Phthorimaea sphenophora

Scientific classification
- Domain: Eukaryota
- Kingdom: Animalia
- Phylum: Arthropoda
- Class: Insecta
- Order: Lepidoptera
- Family: Gelechiidae
- Genus: Phthorimaea
- Species: P. sphenophora
- Binomial name: Phthorimaea sphenophora (Walsingham, 1897)
- Synonyms: Gelechia sphenophora Walsingham, 1897;

= Phthorimaea sphenophora =

- Authority: (Walsingham, 1897)
- Synonyms: Gelechia sphenophora Walsingham, 1897

Species of moth

Phthorimaea sphenophora is a moth in the family Gelechiidae. It was described by Thomas de Grey, 6th Baron Walsingham, in 1897. It is found in the West Indies, where it has been recorded from Grenada.
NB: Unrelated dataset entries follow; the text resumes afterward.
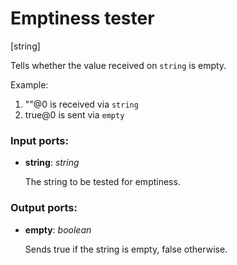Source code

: # Emptiness tester

[string]

Tells whether the value received on `string` is empty.

Example:

1. ""@0 is received via `string`
2. true@0 is sent via `empty`

### Input ports:

* __string__: _string_

    The string to be tested for emptiness.



### Output ports:

* __empty__: _boolean_

    Sends true if the string is empty, false otherwise.



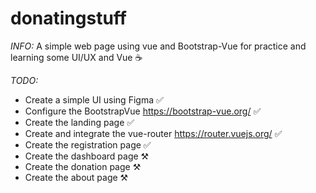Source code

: # donatingstuff
_INFO:_
A simple web page using vue and Bootstrap-Vue for practice and learning some UI/UX and Vue ☕

_TODO:_
* Create a simple UI using Figma ✅
* Configure the BootstrapVue https://bootstrap-vue.org/ ✅
* Create the landing page ✅
* Create and integrate the vue-router https://router.vuejs.org/ ✅
* Create the registration page ✅
* Create the dashboard page ⚒️
* Create the donation page ⚒️
* Create the about page ⚒️

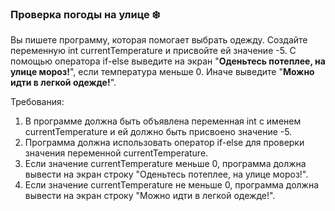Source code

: 
### Проверка погоды на улице ❄️

Вы пишете программу, которая помогает выбрать одежду. Создайте переменную int currentTemperature и присвойте ей значение -5. С помощью оператора if-else выведите на экран "**Оденьтесь потеплее, на улице мороз!**", если температура меньше 0. Иначе выведите "**Можно идти в легкой одежде!**".

Требования:
1. В программе должна быть объявлена переменная int с именем currentTemperature и ей должно быть присвоено значение -5. 
2. Программа должна использовать оператор if-else для проверки значения переменной currentTemperature. 
3. Если значение currentTemperature меньше 0, программа должна вывести на экран строку "Оденьтесь потеплее, на улице мороз!". 
4. Если значение currentTemperature не меньше 0, программа должна вывести на экран строку "Можно идти в легкой одежде!".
The wingspan is about 10 mm. The forewings are olive-brown, inclining to ferruginous at the base, the lighter basal patch is bounded externally by an oblique cuneiform ochreous streak, tending outwards from the costa at one-fifth from the base and reaching to the fold. A small ochreous spot lies at the end of the discal cell, and a larger, rather paler, costal spot at the commencement of the costal cilia. Around the termen are four or five ill-defined pale ochreous spots before the commencement of the olive-brown cilia. The hindwings are blue-grey.